PROBLEM: Copy every line from the data below in which the string "newcommand" can be found.

DATA FOR THIS TASK:
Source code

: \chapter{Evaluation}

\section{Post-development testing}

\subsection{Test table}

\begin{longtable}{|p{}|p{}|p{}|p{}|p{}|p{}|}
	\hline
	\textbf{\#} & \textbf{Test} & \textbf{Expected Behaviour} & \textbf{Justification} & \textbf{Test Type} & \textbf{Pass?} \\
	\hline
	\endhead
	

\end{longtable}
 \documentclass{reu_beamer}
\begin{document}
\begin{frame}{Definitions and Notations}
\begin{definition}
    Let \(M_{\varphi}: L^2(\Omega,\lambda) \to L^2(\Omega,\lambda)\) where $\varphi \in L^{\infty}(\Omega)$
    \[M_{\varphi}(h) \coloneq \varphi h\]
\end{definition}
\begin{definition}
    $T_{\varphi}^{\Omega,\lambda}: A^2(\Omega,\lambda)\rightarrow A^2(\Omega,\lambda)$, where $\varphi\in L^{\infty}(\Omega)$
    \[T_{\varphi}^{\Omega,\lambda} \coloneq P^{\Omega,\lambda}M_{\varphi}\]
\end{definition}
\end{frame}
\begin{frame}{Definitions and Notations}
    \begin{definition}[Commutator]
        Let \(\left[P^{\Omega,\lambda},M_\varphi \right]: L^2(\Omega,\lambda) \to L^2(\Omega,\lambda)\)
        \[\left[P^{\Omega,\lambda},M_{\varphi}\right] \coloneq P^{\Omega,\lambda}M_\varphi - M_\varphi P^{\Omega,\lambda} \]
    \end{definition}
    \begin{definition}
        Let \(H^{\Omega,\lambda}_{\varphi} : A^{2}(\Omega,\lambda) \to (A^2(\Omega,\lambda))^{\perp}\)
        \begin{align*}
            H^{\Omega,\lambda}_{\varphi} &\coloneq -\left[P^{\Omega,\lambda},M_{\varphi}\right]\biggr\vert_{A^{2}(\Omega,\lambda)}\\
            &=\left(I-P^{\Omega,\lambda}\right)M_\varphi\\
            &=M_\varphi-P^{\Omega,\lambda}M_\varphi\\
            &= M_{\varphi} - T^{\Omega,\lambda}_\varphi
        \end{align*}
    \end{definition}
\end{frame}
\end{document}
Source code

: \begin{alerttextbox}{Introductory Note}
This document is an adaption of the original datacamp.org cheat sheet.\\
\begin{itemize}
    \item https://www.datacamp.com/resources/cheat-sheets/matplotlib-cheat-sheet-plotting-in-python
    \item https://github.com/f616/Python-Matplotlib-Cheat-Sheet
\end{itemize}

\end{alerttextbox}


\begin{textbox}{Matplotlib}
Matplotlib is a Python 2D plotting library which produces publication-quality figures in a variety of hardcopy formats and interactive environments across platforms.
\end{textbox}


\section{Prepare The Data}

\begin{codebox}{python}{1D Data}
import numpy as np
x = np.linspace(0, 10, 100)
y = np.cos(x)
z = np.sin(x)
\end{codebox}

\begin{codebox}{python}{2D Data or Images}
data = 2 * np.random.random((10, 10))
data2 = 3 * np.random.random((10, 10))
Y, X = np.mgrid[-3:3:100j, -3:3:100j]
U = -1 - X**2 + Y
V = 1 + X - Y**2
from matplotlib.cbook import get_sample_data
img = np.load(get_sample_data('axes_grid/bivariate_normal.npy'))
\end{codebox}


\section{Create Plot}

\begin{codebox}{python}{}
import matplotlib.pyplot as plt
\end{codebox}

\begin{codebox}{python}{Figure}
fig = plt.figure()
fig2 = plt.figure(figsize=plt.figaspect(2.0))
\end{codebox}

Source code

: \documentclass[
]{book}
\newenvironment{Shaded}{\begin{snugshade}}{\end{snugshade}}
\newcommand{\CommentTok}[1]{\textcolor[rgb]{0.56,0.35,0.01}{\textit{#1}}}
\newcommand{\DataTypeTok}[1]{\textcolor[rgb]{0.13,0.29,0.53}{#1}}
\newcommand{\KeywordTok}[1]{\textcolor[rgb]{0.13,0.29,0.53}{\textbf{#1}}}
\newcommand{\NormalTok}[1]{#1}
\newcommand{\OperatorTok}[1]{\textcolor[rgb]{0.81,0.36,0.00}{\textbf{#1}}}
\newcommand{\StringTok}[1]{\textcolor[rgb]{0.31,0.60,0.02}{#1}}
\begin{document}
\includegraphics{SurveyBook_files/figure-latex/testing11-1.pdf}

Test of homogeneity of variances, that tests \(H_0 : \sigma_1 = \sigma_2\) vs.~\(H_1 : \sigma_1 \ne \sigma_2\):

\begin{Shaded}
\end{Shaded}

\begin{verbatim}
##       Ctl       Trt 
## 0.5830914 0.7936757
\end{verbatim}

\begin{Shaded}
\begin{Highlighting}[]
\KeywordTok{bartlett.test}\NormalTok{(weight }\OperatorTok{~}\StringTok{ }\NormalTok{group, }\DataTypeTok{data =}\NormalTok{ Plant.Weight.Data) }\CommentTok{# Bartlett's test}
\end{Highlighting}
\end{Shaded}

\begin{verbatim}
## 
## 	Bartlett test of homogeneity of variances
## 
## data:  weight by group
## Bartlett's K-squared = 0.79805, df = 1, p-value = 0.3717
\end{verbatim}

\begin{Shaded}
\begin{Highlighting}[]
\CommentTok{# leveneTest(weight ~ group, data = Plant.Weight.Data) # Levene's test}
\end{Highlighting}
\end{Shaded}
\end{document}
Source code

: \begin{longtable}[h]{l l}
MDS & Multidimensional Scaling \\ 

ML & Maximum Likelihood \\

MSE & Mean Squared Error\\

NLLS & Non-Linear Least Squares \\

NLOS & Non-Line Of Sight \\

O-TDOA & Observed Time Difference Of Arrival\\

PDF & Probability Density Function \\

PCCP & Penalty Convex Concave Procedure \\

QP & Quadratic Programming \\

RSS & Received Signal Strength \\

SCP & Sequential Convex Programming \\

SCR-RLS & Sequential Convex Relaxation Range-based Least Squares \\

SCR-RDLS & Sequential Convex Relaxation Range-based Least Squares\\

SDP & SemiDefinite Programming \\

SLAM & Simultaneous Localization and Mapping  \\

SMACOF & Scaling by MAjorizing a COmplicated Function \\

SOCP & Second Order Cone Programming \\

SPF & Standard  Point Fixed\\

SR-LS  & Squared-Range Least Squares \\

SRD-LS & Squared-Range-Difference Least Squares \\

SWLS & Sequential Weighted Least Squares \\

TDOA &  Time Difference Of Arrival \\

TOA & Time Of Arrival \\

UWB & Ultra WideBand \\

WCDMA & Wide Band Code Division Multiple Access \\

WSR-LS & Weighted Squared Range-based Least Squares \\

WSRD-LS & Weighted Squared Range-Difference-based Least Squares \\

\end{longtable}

OUTPUT FOR THIS EXERCISE:
\newcommand{\CommentTok}[1]{\textcolor[rgb]{0.56,0.35,0.01}{\textit{#1}}}
\newcommand{\DataTypeTok}[1]{\textcolor[rgb]{0.13,0.29,0.53}{#1}}
\newcommand{\KeywordTok}[1]{\textcolor[rgb]{0.13,0.29,0.53}{\textbf{#1}}}
\newcommand{\NormalTok}[1]{#1}
\newcommand{\OperatorTok}[1]{\textcolor[rgb]{0.81,0.36,0.00}{\textbf{#1}}}
\newcommand{\StringTok}[1]{\textcolor[rgb]{0.31,0.60,0.02}{#1}}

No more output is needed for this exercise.